*WHAT THE TASK ASKS*. From the entries, copy every line that carries the string "ptid".

Collected data entries

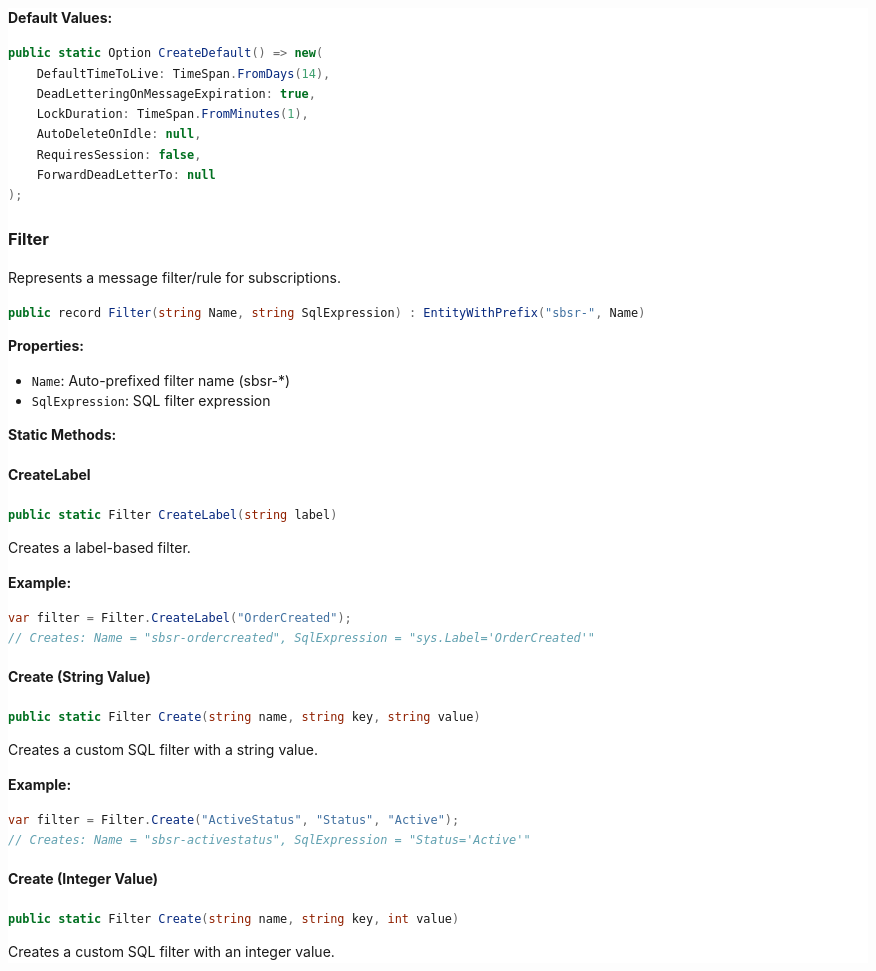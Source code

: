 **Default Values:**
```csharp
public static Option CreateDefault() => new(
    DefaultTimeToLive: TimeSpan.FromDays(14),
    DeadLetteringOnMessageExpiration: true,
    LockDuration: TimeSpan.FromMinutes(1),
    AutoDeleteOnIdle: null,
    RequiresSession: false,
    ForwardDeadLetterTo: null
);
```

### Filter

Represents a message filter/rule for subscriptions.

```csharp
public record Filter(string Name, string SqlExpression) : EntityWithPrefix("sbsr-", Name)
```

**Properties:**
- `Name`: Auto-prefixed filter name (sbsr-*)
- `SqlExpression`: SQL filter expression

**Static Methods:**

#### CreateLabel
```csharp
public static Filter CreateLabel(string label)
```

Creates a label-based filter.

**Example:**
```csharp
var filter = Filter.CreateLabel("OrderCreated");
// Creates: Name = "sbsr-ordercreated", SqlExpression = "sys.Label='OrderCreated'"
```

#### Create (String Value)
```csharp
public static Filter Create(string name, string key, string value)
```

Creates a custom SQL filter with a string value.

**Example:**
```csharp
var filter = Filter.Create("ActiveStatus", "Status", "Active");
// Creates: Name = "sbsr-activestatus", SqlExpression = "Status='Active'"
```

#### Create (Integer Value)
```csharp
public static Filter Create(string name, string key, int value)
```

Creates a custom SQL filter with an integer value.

* * *

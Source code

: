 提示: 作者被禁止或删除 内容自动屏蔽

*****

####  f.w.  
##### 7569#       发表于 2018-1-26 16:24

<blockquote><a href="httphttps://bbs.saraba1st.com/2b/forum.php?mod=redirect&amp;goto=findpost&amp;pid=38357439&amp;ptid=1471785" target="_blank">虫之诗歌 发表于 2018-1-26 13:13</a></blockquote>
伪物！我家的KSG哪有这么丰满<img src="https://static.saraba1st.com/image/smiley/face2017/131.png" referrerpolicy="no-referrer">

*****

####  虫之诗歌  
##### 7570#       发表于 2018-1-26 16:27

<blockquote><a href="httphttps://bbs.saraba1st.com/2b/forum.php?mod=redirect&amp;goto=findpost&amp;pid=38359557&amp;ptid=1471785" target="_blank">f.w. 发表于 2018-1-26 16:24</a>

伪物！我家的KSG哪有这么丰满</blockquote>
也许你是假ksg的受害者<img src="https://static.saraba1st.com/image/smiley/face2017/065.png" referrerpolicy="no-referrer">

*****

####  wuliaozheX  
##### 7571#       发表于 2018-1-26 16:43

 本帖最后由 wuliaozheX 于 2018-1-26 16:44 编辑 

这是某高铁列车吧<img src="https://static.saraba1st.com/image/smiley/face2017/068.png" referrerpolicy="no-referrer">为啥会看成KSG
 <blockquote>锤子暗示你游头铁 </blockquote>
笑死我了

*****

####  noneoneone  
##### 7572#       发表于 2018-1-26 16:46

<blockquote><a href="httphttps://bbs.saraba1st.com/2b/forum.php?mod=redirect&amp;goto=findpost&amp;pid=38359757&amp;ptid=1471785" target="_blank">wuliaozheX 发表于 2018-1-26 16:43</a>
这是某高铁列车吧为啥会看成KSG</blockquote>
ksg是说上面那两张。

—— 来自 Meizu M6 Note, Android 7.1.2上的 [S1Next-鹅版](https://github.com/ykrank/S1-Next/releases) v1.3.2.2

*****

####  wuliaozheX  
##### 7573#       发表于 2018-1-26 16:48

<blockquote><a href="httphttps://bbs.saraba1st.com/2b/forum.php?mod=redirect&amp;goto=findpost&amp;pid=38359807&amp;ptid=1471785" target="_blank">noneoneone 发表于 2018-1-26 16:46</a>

*RESPONSE FOR THIS EXERCISE*.
<blockquote><a href="httphttps://bbs.saraba1st.com/2b/forum.php?mod=redirect&amp;goto=findpost&amp;pid=38357439&amp;ptid=1471785" target="_blank">虫之诗歌 发表于 2018-1-26 13:13</a></blockquote>
<blockquote><a href="httphttps://bbs.saraba1st.com/2b/forum.php?mod=redirect&amp;goto=findpost&amp;pid=38359557&amp;ptid=1471785" target="_blank">f.w. 发表于 2018-1-26 16:24</a>
<blockquote><a href="httphttps://bbs.saraba1st.com/2b/forum.php?mod=redirect&amp;goto=findpost&amp;pid=38359757&amp;ptid=1471785" target="_blank">wuliaozheX 发表于 2018-1-26 16:43</a>
<blockquote><a href="httphttps://bbs.saraba1st.com/2b/forum.php?mod=redirect&amp;goto=findpost&amp;pid=38359807&amp;ptid=1471785" target="_blank">noneoneone 发表于 2018-1-26 16:46</a>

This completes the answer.